Bientôt, ici, des logements neufs et homologués, des trouées et une végétalisation du quartier. Le lierre existant, lui, prend de l’avance. Au service de l’œuvre, il déborde du toit, il sort de la gueule du loup, il encadre la face d’un monstre de pacotille, lui fait une tignasse et un cache œil, il suçote le chéneau et s’épanche, au creux d’une oreille féline.
Lucie Aubrac, signature que les gosses ont multipliée dans les plis du ciment- c’est le nom de leur école- semble incongrue. En observant bien pourtant, d’autres mots apparaissent. Écologie, Liberté, Égalité, Fraternité. Avec Lucie et Aubrac ce sont des graffs qui se fondent dans la fresque et qui deviennent une résistance à ciel ouvert, contre le gris et l’uniforme. Des yeux des bêtes fusent des perles de couleurs.
j’aimais déjà et puis il y a la merveilleuse découverte de ces noms mêlés aux autres graphes… la jeunesse peut être espoir
Merci… Oui, la jeunesse… faisons lui confiance!

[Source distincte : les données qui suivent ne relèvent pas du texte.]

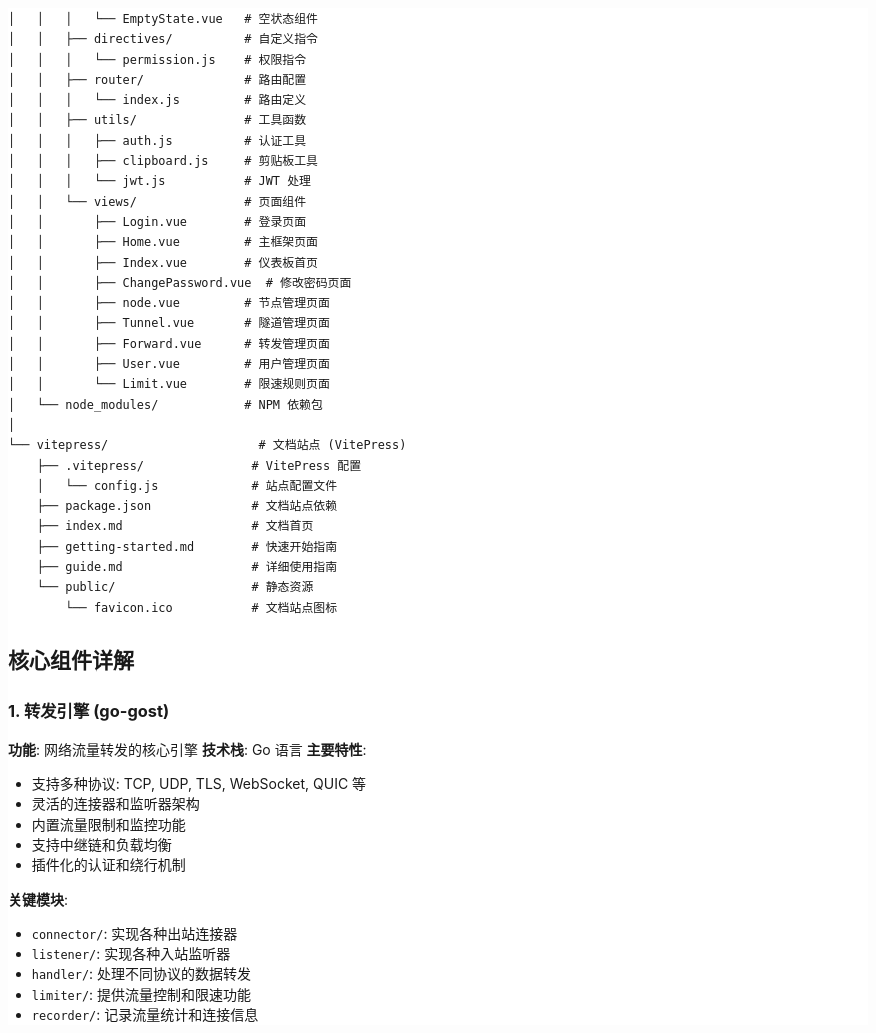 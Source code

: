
 ```
│   │   │   └── EmptyState.vue   # 空状态组件
│   │   ├── directives/          # 自定义指令
│   │   │   └── permission.js    # 权限指令
│   │   ├── router/              # 路由配置
│   │   │   └── index.js         # 路由定义
│   │   ├── utils/               # 工具函数
│   │   │   ├── auth.js          # 认证工具
│   │   │   ├── clipboard.js     # 剪贴板工具
│   │   │   └── jwt.js           # JWT 处理
│   │   └── views/               # 页面组件
│   │       ├── Login.vue        # 登录页面
│   │       ├── Home.vue         # 主框架页面
│   │       ├── Index.vue        # 仪表板首页
│   │       ├── ChangePassword.vue  # 修改密码页面
│   │       ├── node.vue         # 节点管理页面
│   │       ├── Tunnel.vue       # 隧道管理页面
│   │       ├── Forward.vue      # 转发管理页面
│   │       ├── User.vue         # 用户管理页面
│   │       └── Limit.vue        # 限速规则页面
│   └── node_modules/            # NPM 依赖包
│
└── vitepress/                     # 文档站点 (VitePress)
    ├── .vitepress/               # VitePress 配置
    │   └── config.js             # 站点配置文件
    ├── package.json              # 文档站点依赖
    ├── index.md                  # 文档首页
    ├── getting-started.md        # 快速开始指南
    ├── guide.md                  # 详细使用指南
    └── public/                   # 静态资源
        └── favicon.ico           # 文档站点图标
```

## 核心组件详解

### 1. 转发引擎 (go-gost)

**功能**: 网络流量转发的核心引擎
**技术栈**: Go 语言
**主要特性**:
- 支持多种协议: TCP, UDP, TLS, WebSocket, QUIC 等
- 灵活的连接器和监听器架构
- 内置流量限制和监控功能
- 支持中继链和负载均衡
- 插件化的认证和绕行机制

**关键模块**:
- `connector/`: 实现各种出站连接器
- `listener/`: 实现各种入站监听器
- `handler/`: 处理不同协议的数据转发
- `limiter/`: 提供流量控制和限速功能
- `recorder/`: 记录流量统计和连接信息
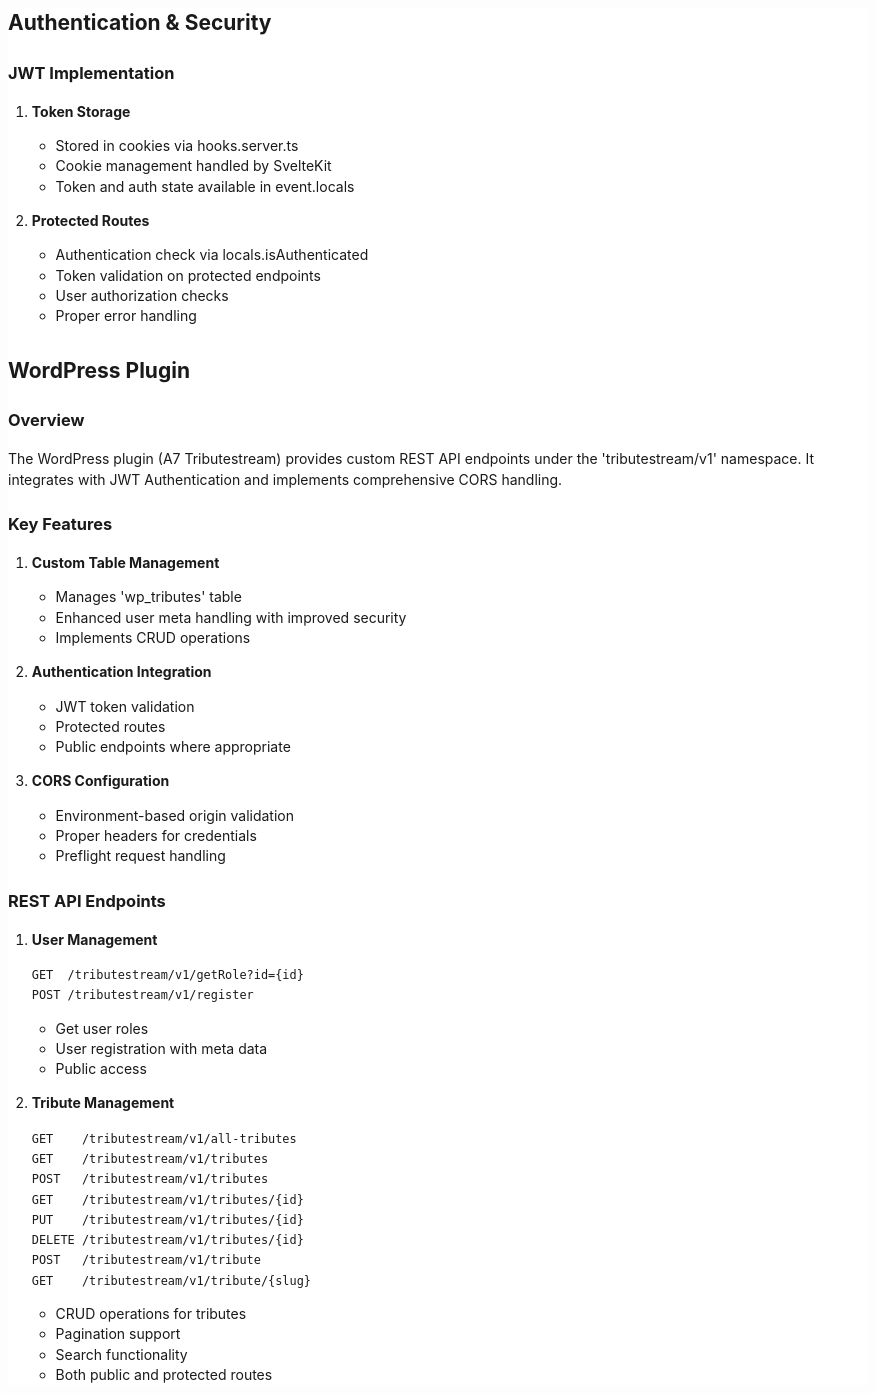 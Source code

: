 ## Authentication & Security

### JWT Implementation
1. **Token Storage**
   - Stored in cookies via hooks.server.ts
   - Cookie management handled by SvelteKit
   - Token and auth state available in event.locals

2. **Protected Routes**
   - Authentication check via locals.isAuthenticated
   - Token validation on protected endpoints
   - User authorization checks
   - Proper error handling

## WordPress Plugin

### Overview
The WordPress plugin (A7 Tributestream) provides custom REST API endpoints under the 'tributestream/v1' namespace. It integrates with JWT Authentication and implements comprehensive CORS handling.

### Key Features
1. **Custom Table Management**
   - Manages 'wp_tributes' table
   - Enhanced user meta handling with improved security
   - Implements CRUD operations

2. **Authentication Integration**
   - JWT token validation
   - Protected routes
   - Public endpoints where appropriate

3. **CORS Configuration**
   - Environment-based origin validation
   - Proper headers for credentials
   - Preflight request handling

### REST API Endpoints

1. **User Management**
   ```
   GET  /tributestream/v1/getRole?id={id}
   POST /tributestream/v1/register
   ```
   - Get user roles
   - User registration with meta data
   - Public access

2. **Tribute Management**
   ```
   GET    /tributestream/v1/all-tributes
   GET    /tributestream/v1/tributes
   POST   /tributestream/v1/tributes
   GET    /tributestream/v1/tributes/{id}
   PUT    /tributestream/v1/tributes/{id}
   DELETE /tributestream/v1/tributes/{id}
   POST   /tributestream/v1/tribute
   GET    /tributestream/v1/tribute/{slug}
   ```
   - CRUD operations for tributes
   - Pagination support
   - Search functionality
   - Both public and protected routes
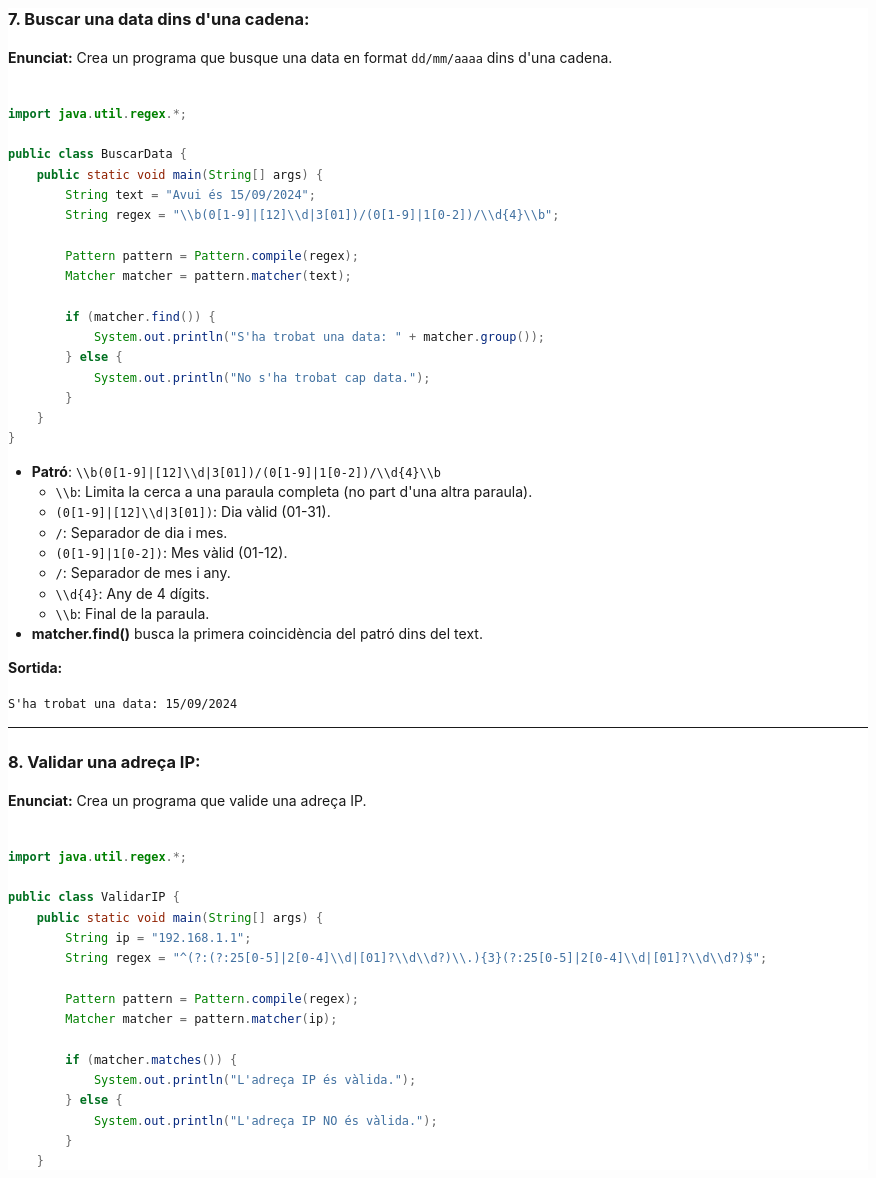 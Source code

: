
### 7. **Buscar una data dins d'una cadena:**

**Enunciat:** Crea un programa que busque una data en format `dd/mm/aaaa` dins d'una cadena.

```java

import java.util.regex.*;

public class BuscarData {
    public static void main(String[] args) {
        String text = "Avui és 15/09/2024";
        String regex = "\\b(0[1-9]|[12]\\d|3[01])/(0[1-9]|1[0-2])/\\d{4}\\b";

        Pattern pattern = Pattern.compile(regex);
        Matcher matcher = pattern.matcher(text);

        if (matcher.find()) {
            System.out.println("S'ha trobat una data: " + matcher.group());
        } else {
            System.out.println("No s'ha trobat cap data.");
        }
    }
}
```


- **Patró**: `\\b(0[1-9]|[12]\\d|3[01])/(0[1-9]|1[0-2])/\\d{4}\\b`
  - `\\b`: Limita la cerca a una paraula completa (no part d'una altra paraula).
  - `(0[1-9]|[12]\\d|3[01])`: Dia vàlid (01-31).
  - `/`: Separador de dia i mes.
  - `(0[1-9]|1[0-2])`: Mes vàlid (01-12).
  - `/`: Separador de mes i any.
  - `\\d{4}`: Any de 4 dígits.
  - `\\b`: Final de la paraula.
- **matcher.find()** busca la primera coincidència del patró dins del text.

**Sortida:**
```
S'ha trobat una data: 15/09/2024
```

---

### 8. **Validar una adreça IP:**

**Enunciat:** Crea un programa que valide una adreça IP.

```java

import java.util.regex.*;

public class ValidarIP {
    public static void main(String[] args) {
        String ip = "192.168.1.1";
        String regex = "^(?:(?:25[0-5]|2[0-4]\\d|[01]?\\d\\d?)\\.){3}(?:25[0-5]|2[0-4]\\d|[01]?\\d\\d?)$";

        Pattern pattern = Pattern.compile(regex);
        Matcher matcher = pattern.matcher(ip);

        if (matcher.matches()) {
            System.out.println("L'adreça IP és vàlida.");
        } else {
            System.out.println("L'adreça IP NO és vàlida.");
        }
    }
``` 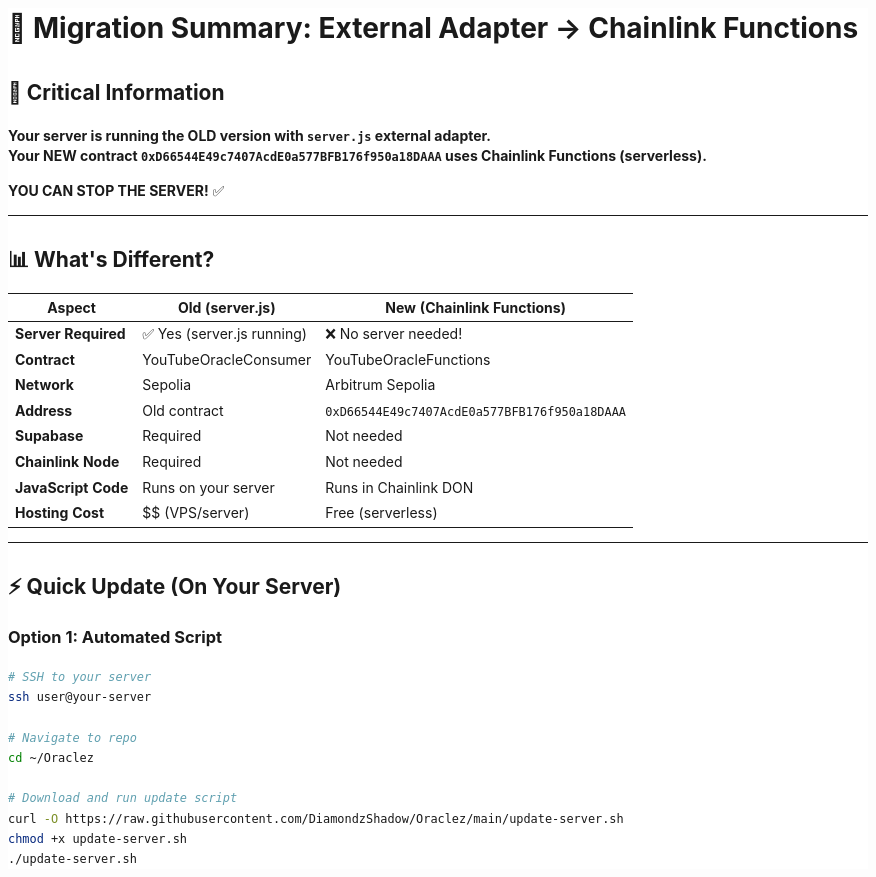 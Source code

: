 # 🔄 Migration Summary: External Adapter → Chainlink Functions

## 🚨 Critical Information

**Your server is running the OLD version with `server.js` external adapter.**  
**Your NEW contract `0xD66544E49c7407AcdE0a577BFB176f950a18DAAA` uses Chainlink Functions (serverless).**

**YOU CAN STOP THE SERVER!** ✅

---

## 📊 What's Different?

| Aspect | Old (server.js) | New (Chainlink Functions) |
|--------|-----------------|---------------------------|
| **Server Required** | ✅ Yes (server.js running) | ❌ No server needed! |
| **Contract** | YouTubeOracleConsumer | YouTubeOracleFunctions |
| **Network** | Sepolia | Arbitrum Sepolia |
| **Address** | Old contract | `0xD66544E49c7407AcdE0a577BFB176f950a18DAAA` |
| **Supabase** | Required | Not needed |
| **Chainlink Node** | Required | Not needed |
| **JavaScript Code** | Runs on your server | Runs in Chainlink DON |
| **Hosting Cost** | $$ (VPS/server) | Free (serverless) |

---

## ⚡ Quick Update (On Your Server)

### Option 1: Automated Script

```bash
# SSH to your server
ssh user@your-server

# Navigate to repo
cd ~/Oraclez

# Download and run update script
curl -O https://raw.githubusercontent.com/DiamondzShadow/Oraclez/main/update-server.sh
chmod +x update-server.sh
./update-server.sh
```
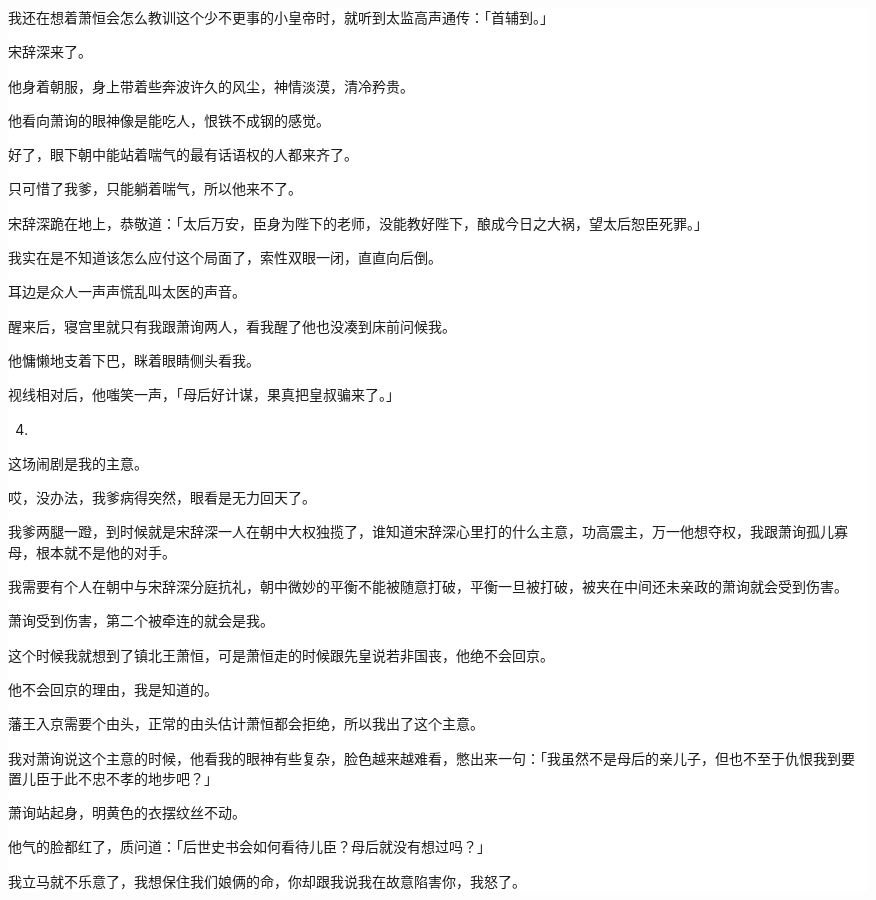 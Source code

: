 我还在想着萧恒会怎么教训这个少不更事的小皇帝时，就听到太监高声通传：「首辅到。」


宋辞深来了。


他身着朝服，身上带着些奔波许久的风尘，神情淡漠，清冷矜贵。


他看向萧询的眼神像是能吃人，恨铁不成钢的感觉。


好了，眼下朝中能站着喘气的最有话语权的人都来齐了。


只可惜了我爹，只能躺着喘气，所以他来不了。


宋辞深跪在地上，恭敬道：「太后万安，臣身为陛下的老师，没能教好陛下，酿成今日之大祸，望太后恕臣死罪。」


我实在是不知道该怎么应付这个局面了，索性双眼一闭，直直向后倒。


耳边是众人一声声慌乱叫太医的声音。


醒来后，寝宫里就只有我跟萧询两人，看我醒了他也没凑到床前问候我。


他慵懒地支着下巴，眯着眼睛侧头看我。


视线相对后，他嗤笑一声，「母后好计谋，果真把皇叔骗来了。」


4.


这场闹剧是我的主意。


哎，没办法，我爹病得突然，眼看是无力回天了。


我爹两腿一蹬，到时候就是宋辞深一人在朝中大权独揽了，谁知道宋辞深心里打的什么主意，功高震主，万一他想夺权，我跟萧询孤儿寡母，根本就不是他的对手。


我需要有个人在朝中与宋辞深分庭抗礼，朝中微妙的平衡不能被随意打破，平衡一旦被打破，被夹在中间还未亲政的萧询就会受到伤害。


萧询受到伤害，第二个被牵连的就会是我。


这个时候我就想到了镇北王萧恒，可是萧恒走的时候跟先皇说若非国丧，他绝不会回京。


他不会回京的理由，我是知道的。


藩王入京需要个由头，正常的由头估计萧恒都会拒绝，所以我出了这个主意。


我对萧询说这个主意的时候，他看我的眼神有些复杂，脸色越来越难看，憋出来一句：「我虽然不是母后的亲儿子，但也不至于仇恨我到要置儿臣于此不忠不孝的地步吧？」


萧询站起身，明黄色的衣摆纹丝不动。


他气的脸都红了，质问道：「后世史书会如何看待儿臣？母后就没有想过吗？」


我立马就不乐意了，我想保住我们娘俩的命，你却跟我说我在故意陷害你，我怒了。
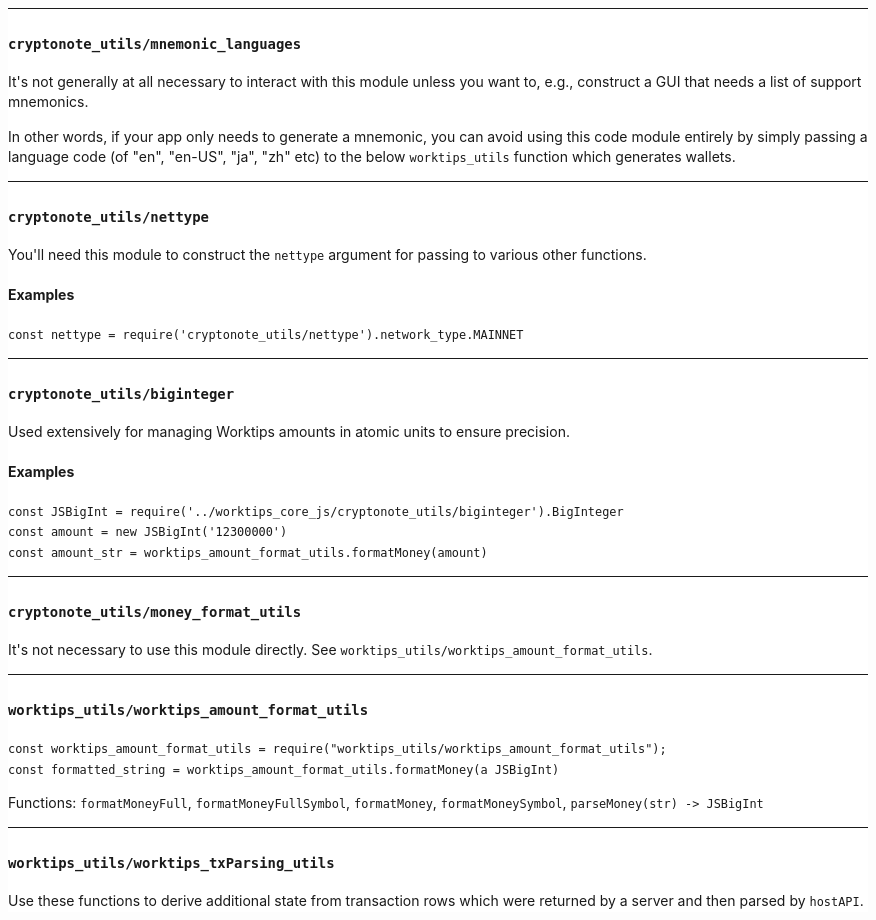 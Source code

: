 ----
### `cryptonote_utils/mnemonic_languages`

It's not generally at all necessary to interact with this module unless you want to, e.g., construct a GUI that needs a list of support mnemonics.

In other words, if your app only needs to generate a mnemonic, you can avoid using this code module entirely by simply passing a language code (of "en", "en-US", "ja", "zh" etc) to the below `worktips_utils` function which generates wallets.

-----
### `cryptonote_utils/nettype`

You'll need this module to construct the `nettype` argument for passing to various other functions.

#### Examples

`const nettype = require('cryptonote_utils/nettype').network_type.MAINNET`

-----
### `cryptonote_utils/biginteger`

Used extensively for managing Worktips amounts in atomic units to ensure precision.

#### Examples

```
const JSBigInt = require('../worktips_core_js/cryptonote_utils/biginteger').BigInteger
const amount = new JSBigInt('12300000')
const amount_str = worktips_amount_format_utils.formatMoney(amount)
```

-----
### `cryptonote_utils/money_format_utils`

It's not necessary to use this module directly. See `worktips_utils/worktips_amount_format_utils`.

-----
### `worktips_utils/worktips_amount_format_utils`

```
const worktips_amount_format_utils = require("worktips_utils/worktips_amount_format_utils");
const formatted_string = worktips_amount_format_utils.formatMoney(a JSBigInt)
```

Functions: `formatMoneyFull`, `formatMoneyFullSymbol`, `formatMoney`, `formatMoneySymbol`, `parseMoney(str) -> JSBigInt`

-----
### `worktips_utils/worktips_txParsing_utils`

Use these functions to derive additional state from transaction rows which were returned by a server and then parsed by `hostAPI`.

J’aime beaucoup votre écriture, foisonnante, comme la maison… On en connaîtra le destin pour finir ?
Merci pour ce commentaire. Pour l’instant, la maison est là. Mais je pense qu’elle va devoir bientôt « laisser la place! »
C’est une maison devenue haute en couleur et pleine de vie! Il faudrait la reconstruire à l’identique avec les fresques…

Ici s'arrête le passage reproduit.